• Your task:
Look through the lines below for the word "entonces", and copy every line that has it.

[Data section]

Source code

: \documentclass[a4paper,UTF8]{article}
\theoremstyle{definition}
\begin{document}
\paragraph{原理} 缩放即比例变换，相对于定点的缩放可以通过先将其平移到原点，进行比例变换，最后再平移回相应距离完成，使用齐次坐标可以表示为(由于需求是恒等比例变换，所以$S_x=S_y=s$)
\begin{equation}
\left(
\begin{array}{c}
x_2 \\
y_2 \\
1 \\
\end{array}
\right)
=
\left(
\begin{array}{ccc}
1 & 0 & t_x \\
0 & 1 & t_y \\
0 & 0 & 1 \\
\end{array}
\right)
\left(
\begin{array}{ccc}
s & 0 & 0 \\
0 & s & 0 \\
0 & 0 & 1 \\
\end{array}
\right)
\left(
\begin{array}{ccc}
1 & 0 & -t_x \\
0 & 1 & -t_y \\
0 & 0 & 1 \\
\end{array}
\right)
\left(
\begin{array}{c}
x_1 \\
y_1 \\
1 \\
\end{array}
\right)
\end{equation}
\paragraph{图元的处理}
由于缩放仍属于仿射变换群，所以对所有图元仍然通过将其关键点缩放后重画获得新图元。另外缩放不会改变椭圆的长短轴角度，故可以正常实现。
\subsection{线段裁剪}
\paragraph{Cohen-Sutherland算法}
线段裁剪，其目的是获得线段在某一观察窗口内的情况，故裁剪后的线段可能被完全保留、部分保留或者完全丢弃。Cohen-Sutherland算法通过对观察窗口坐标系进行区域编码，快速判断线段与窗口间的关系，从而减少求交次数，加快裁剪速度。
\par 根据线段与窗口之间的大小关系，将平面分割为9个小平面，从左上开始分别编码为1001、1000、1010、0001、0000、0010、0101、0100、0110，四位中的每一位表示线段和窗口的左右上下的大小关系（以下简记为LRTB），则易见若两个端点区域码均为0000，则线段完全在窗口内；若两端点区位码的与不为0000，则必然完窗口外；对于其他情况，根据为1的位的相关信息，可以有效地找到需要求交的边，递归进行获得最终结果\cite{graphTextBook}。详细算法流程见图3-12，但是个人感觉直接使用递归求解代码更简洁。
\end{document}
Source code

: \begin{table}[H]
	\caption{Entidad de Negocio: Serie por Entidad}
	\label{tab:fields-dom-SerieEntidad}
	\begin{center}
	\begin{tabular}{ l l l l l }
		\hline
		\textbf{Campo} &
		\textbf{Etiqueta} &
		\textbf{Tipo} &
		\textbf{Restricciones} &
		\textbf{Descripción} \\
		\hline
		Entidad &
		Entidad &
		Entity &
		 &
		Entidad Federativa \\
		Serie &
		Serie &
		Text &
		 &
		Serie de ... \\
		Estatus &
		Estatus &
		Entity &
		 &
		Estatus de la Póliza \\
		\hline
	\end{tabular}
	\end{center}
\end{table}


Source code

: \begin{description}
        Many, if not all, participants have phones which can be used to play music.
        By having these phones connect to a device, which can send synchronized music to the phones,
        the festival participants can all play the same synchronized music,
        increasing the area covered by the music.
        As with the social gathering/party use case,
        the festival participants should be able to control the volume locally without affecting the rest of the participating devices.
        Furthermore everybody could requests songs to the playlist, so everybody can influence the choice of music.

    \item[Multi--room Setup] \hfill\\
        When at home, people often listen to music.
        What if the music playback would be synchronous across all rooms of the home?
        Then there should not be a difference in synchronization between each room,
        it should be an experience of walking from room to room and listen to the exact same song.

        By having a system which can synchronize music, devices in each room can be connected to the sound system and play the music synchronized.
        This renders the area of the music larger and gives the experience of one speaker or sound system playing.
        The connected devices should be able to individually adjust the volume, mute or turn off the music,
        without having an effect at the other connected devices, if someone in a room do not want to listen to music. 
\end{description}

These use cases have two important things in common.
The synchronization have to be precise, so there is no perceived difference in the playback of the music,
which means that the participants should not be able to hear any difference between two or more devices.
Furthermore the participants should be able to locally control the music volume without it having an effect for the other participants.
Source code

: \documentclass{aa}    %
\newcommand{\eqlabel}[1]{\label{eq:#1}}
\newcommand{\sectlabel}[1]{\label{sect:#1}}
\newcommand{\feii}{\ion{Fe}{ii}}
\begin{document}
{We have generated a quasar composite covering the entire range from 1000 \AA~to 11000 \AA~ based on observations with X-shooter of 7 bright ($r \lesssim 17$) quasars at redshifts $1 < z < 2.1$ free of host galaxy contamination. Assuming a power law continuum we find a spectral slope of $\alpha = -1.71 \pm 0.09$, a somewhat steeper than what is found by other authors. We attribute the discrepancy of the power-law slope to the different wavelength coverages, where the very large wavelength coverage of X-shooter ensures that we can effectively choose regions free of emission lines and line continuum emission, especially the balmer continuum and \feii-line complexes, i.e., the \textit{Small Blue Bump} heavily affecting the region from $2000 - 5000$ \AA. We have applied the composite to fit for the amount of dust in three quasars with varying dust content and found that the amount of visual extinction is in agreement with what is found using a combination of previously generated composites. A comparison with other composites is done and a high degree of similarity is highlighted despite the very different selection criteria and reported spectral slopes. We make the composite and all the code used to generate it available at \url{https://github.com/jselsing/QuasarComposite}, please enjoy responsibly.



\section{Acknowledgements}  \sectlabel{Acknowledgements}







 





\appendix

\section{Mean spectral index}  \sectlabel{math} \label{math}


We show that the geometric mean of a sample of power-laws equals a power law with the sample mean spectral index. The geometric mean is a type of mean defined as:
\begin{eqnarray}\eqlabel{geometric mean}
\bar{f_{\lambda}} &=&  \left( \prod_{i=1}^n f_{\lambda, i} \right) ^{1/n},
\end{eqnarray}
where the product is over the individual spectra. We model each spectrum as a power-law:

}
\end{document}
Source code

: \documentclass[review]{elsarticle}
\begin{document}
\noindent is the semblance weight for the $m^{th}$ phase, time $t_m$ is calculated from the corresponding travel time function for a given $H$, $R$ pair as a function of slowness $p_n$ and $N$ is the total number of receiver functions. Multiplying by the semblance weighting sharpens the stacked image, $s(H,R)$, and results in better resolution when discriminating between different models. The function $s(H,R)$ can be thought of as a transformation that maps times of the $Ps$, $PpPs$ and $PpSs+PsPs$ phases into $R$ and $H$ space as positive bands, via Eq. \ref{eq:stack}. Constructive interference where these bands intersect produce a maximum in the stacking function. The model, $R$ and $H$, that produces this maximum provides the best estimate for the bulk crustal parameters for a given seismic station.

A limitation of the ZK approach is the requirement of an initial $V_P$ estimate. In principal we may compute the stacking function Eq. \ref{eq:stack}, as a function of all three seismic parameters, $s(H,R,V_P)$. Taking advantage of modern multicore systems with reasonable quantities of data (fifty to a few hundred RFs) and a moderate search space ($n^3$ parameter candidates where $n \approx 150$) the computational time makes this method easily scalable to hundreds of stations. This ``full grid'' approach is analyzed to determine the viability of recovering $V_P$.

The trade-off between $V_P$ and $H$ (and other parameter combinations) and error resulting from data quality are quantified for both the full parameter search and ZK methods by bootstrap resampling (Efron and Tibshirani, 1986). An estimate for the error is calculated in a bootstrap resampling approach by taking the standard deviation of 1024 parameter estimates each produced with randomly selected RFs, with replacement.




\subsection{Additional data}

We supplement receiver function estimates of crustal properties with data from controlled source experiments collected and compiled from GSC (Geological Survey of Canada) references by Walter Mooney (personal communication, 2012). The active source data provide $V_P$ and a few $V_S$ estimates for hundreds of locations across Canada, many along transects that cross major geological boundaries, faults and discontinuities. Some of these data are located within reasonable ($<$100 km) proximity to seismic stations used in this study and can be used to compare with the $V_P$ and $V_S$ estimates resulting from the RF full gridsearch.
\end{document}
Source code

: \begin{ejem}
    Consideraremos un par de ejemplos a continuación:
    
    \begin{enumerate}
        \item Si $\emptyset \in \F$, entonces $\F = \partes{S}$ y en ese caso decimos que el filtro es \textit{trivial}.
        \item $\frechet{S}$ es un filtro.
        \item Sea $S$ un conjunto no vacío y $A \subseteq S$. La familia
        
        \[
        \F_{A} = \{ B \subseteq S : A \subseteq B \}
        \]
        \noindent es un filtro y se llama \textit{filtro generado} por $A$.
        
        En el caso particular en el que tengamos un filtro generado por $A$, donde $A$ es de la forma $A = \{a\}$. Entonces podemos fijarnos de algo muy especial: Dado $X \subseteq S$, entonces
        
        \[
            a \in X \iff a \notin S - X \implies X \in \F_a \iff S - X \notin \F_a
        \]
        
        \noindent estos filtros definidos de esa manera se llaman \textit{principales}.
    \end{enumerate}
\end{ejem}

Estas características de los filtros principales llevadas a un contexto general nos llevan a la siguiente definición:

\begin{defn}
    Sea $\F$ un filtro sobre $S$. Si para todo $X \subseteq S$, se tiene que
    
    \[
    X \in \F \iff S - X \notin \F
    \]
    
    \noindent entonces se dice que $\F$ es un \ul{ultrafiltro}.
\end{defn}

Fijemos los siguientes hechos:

[/Data section]

• Expected answer:
        \item Si $\emptyset \in \F$, entonces $\F = \partes{S}$ y en ese caso decimos que el filtro es \textit{trivial}.
        En el caso particular en el que tengamos un filtro generado por $A$, donde $A$ es de la forma $A = \{a\}$. Entonces podemos fijarnos de algo muy especial: Dado $X \subseteq S$, entonces
    \noindent entonces se dice que $\F$ es un \ul{ultrafiltro}.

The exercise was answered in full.